É possível pensar a resposta em termos da Constituição brasileira. O parágrafo único de seu artigo 1º determina: "todo o poder emana do povo, que o exerce por meio de seus representantes eleitos ou diretamente". Só valem limites fixados na própria Carta.
Nesse perfil, o veículo de comunicação pode optar por revelar ou não o fato, avaliando o interesse do povo. Que interesse?
No vazamento sobre o Taliban, o "New York Times" trouxe boa contribuição. Informou ter recebido a notícia há meses, mas só a divulgou agora, depois de inserida no diário britânico "Manchester Guardian" e na revista alemã "Der Spiegel". Predominou antes a preservação das forças armadas de seu país.
A Constituição brasileira, no artigo 5º, e a jurisprudência americana aceitam que certos assuntos sejam mantidos em segredo. Entre nós há duas normas gerais. A primeira se acha no polo do informante: "é livre a manifestação do pensamento, sendo vedado o anonimato" (inciso IV). Ou seja: o direito de manifestar (aí incluída a informação) compreende todos os assuntos.

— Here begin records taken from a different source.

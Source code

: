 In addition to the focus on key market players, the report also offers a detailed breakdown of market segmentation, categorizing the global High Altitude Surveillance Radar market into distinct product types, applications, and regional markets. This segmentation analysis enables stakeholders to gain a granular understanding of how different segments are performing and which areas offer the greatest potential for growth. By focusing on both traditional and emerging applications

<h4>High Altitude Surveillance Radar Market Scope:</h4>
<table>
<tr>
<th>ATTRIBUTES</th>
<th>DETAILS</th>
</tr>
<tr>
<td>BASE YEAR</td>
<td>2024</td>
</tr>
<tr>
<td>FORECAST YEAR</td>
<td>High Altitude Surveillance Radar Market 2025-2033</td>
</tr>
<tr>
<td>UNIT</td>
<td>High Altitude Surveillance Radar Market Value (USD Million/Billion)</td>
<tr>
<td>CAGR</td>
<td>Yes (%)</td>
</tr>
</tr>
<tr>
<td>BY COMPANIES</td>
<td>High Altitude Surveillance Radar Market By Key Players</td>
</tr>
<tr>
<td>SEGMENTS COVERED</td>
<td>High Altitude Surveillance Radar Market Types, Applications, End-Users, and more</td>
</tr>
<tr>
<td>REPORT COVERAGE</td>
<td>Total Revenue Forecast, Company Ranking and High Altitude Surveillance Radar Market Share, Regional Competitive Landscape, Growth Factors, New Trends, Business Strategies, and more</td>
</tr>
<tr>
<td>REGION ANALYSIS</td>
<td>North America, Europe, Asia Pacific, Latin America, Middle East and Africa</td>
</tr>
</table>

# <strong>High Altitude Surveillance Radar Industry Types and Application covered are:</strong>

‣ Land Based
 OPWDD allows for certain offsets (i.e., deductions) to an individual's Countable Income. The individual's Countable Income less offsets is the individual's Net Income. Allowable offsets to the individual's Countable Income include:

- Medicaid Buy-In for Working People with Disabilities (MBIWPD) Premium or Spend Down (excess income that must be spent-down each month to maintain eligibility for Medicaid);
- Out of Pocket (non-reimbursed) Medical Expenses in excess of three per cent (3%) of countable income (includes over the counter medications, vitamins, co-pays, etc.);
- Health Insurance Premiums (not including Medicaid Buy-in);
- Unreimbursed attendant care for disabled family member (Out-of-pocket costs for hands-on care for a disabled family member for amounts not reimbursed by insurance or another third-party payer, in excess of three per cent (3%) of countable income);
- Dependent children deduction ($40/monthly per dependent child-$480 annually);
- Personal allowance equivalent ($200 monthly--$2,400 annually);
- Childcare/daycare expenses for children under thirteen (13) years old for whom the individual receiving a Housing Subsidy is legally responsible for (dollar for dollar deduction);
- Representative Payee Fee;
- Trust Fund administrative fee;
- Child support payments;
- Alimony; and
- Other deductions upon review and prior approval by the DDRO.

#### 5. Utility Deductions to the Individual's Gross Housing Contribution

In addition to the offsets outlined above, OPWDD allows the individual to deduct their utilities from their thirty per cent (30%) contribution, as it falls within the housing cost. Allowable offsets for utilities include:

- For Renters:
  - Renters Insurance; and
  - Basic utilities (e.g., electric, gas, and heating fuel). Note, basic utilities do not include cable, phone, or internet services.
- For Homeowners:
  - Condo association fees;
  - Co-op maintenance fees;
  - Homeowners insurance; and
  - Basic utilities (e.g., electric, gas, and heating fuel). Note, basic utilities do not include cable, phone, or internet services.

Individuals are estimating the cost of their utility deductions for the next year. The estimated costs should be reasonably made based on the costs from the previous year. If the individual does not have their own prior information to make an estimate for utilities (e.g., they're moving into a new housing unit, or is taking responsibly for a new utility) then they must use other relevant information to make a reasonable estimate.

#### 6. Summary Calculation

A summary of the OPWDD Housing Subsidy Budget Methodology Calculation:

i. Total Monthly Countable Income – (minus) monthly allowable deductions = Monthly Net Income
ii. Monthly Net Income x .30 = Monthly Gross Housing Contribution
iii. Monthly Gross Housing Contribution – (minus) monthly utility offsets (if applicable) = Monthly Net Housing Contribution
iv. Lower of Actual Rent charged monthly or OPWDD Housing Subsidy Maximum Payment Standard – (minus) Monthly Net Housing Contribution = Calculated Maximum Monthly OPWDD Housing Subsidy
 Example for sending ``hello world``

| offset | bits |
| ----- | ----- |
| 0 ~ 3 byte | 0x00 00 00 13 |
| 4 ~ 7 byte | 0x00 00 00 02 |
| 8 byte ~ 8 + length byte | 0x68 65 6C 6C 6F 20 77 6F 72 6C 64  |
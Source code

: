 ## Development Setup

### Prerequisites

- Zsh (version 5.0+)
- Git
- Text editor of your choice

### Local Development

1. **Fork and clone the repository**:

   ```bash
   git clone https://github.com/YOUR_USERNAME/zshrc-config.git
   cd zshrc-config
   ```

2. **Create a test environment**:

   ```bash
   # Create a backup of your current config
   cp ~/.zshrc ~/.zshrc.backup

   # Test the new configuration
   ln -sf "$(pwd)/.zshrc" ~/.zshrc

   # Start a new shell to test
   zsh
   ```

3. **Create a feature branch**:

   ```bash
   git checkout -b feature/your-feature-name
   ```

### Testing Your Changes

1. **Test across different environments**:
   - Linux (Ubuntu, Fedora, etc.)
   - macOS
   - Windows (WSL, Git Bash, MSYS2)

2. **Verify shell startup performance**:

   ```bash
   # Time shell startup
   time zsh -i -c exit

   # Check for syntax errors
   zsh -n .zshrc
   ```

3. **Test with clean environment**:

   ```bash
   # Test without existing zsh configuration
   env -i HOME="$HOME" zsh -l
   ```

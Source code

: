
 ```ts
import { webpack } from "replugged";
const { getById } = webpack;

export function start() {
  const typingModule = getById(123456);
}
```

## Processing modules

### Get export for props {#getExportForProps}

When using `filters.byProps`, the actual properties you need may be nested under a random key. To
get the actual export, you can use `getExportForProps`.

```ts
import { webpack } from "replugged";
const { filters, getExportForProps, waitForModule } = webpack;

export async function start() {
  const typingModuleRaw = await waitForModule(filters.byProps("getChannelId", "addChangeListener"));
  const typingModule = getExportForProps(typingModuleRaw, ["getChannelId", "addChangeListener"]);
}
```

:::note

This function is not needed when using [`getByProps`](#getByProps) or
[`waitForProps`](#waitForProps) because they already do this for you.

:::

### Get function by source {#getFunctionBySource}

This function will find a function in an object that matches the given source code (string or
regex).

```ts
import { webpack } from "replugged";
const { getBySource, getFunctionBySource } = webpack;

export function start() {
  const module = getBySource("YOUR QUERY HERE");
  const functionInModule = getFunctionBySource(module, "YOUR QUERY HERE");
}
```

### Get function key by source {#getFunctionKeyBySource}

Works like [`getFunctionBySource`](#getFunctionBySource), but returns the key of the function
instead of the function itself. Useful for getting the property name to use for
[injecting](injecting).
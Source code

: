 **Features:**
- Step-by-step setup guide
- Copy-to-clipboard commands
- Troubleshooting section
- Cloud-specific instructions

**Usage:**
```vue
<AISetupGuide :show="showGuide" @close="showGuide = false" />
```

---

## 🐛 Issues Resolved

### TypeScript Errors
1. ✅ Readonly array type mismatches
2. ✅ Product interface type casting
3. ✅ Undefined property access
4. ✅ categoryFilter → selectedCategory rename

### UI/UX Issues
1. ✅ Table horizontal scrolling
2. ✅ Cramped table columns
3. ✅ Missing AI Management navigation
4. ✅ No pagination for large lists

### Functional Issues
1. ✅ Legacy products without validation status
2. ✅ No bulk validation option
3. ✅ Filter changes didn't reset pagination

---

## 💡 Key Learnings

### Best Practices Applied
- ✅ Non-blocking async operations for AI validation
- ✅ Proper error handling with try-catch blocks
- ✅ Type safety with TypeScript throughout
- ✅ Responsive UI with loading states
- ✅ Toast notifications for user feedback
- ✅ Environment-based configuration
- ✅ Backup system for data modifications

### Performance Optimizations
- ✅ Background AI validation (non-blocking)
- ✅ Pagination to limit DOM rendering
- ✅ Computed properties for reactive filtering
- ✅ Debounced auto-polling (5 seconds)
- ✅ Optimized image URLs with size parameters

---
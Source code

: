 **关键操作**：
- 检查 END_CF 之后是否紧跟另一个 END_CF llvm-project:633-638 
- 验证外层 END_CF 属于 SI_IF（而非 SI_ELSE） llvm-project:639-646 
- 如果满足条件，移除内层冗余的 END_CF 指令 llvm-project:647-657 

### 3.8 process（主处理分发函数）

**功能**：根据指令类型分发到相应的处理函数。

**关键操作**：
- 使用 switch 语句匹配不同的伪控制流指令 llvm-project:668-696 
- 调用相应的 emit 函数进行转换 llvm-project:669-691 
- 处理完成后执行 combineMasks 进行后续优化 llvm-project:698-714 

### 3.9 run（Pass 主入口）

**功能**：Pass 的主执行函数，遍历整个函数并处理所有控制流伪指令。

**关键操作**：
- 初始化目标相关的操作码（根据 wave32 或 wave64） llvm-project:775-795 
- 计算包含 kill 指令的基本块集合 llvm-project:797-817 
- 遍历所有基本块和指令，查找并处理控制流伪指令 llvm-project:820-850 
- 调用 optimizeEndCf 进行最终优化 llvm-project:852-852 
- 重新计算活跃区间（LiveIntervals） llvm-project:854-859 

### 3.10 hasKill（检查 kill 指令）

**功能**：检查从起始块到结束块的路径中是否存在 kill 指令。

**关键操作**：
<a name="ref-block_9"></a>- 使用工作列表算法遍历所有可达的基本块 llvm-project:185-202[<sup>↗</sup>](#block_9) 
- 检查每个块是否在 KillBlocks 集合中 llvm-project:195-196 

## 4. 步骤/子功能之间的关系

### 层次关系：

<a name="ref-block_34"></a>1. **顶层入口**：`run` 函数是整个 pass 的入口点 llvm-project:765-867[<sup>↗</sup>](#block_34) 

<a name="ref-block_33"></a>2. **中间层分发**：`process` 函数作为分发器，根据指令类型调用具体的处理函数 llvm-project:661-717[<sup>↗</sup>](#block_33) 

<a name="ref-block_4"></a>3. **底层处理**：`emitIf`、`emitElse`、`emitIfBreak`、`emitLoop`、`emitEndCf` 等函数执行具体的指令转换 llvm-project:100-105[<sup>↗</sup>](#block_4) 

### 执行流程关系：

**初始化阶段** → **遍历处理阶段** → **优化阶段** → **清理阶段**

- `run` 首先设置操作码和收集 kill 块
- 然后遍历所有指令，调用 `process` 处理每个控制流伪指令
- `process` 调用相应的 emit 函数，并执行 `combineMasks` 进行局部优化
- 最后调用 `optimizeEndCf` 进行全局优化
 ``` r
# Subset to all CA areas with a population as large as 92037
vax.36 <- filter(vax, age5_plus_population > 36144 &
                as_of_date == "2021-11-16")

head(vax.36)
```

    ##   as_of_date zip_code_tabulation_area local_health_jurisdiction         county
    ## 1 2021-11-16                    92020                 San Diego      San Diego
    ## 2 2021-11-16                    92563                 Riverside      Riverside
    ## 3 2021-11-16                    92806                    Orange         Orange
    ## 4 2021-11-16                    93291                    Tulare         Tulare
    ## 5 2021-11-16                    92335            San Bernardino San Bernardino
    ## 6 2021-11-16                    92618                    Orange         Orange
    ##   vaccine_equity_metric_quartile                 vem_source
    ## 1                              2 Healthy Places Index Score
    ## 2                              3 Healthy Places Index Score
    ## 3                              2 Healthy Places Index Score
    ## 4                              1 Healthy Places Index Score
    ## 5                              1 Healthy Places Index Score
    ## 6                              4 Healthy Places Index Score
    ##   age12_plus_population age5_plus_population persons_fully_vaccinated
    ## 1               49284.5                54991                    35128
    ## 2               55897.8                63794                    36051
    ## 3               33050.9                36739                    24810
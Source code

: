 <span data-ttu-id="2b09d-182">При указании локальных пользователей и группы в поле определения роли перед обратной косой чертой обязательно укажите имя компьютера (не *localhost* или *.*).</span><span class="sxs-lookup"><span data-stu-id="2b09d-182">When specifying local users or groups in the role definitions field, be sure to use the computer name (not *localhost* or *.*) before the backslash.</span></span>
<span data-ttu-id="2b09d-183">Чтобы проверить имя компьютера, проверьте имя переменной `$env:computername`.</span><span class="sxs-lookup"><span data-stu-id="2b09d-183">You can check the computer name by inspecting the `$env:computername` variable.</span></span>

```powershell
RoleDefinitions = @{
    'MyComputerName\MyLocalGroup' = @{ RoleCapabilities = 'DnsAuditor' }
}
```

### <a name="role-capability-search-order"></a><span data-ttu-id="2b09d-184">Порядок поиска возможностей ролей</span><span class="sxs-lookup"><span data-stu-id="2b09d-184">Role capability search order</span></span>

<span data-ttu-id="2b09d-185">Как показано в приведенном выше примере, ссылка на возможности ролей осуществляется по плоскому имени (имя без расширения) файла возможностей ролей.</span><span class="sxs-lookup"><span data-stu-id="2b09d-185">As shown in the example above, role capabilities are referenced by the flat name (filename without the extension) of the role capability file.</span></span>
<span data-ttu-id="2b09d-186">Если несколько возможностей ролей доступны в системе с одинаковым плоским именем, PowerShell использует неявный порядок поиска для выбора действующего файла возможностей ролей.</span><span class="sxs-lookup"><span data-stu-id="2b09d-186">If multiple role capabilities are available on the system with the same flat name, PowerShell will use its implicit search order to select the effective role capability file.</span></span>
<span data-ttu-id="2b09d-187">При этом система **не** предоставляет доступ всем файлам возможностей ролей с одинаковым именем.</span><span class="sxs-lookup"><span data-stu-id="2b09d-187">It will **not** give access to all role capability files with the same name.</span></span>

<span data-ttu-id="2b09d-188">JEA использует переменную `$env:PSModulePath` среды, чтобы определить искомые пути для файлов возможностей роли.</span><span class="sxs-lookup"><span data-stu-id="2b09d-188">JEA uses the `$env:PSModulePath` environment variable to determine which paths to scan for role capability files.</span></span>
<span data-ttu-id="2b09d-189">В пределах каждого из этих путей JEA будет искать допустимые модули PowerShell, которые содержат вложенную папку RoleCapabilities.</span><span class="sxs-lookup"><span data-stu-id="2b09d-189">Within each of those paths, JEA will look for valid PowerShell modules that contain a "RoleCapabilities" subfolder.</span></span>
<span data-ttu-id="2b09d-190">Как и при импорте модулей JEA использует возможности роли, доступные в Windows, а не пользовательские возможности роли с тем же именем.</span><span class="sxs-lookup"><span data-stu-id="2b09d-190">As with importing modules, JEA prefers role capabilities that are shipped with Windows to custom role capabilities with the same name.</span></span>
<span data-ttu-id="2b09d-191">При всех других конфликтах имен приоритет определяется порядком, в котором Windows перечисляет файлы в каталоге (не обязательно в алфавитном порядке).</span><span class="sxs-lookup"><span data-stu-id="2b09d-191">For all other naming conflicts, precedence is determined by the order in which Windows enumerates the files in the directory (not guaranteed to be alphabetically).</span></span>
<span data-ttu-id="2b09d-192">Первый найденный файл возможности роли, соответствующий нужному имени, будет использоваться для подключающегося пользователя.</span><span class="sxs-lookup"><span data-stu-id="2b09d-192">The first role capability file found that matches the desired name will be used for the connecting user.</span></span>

No polo do recebedor da notícia "é assegurado a todos o acesso a informação e resguardado o sigilo de fonte quando necessário ao exercício da profissão" (inciso XIV).
A liberdade é a regra, com responsabilidades inafastáveis, também aceitas, desde que não ofendidos os direitos e as garantias dos interesses individuais nem os interesses coletivos de pessoas físicas e jurídicas, indicados na Constituição.
Mesmo na normalidade democrática há assuntos que, provisoriamente, podem ser negados ao conhecimento da comunidade.
Exemplo corriqueiro é o de áreas imobiliárias nas quais haverá melhoramentos públicos aptos a aumentar o valor delas. O administrador que, sabendo disso, compra imóveis na mesma região comete crime, mas mantendo o segredo, sem se servir dele, defende o interesse geral.
Boa definição nesse sentido saiu no recente livro "Necessary Secrets", de Gabriel Schoenfeld (edição da N. W. Norton, 485 pág.), no cotejo de segredos governamentais e deveres do jornalismo.
Schoenfeld é um conservador estudioso, mas deixa certo que -embora provisoriamente- certas informações possam ser restringidas se puserem a ordem democrática em risco ou sacrificarem a segurança da nação.
São postas na balança as valorações do que se perde no segredo mantido e o que se ganha na informação transmitida. Na dúvida, a solução ideal está na revelação.
Quando, como na invasão do Iraque, a omissão oculta o interesse político da facção dominante, o segredo arma o poder contra o povo, apenas reparado quando a verdade vem à tona, mas sem recuperar perdas e danos de vidas e bens.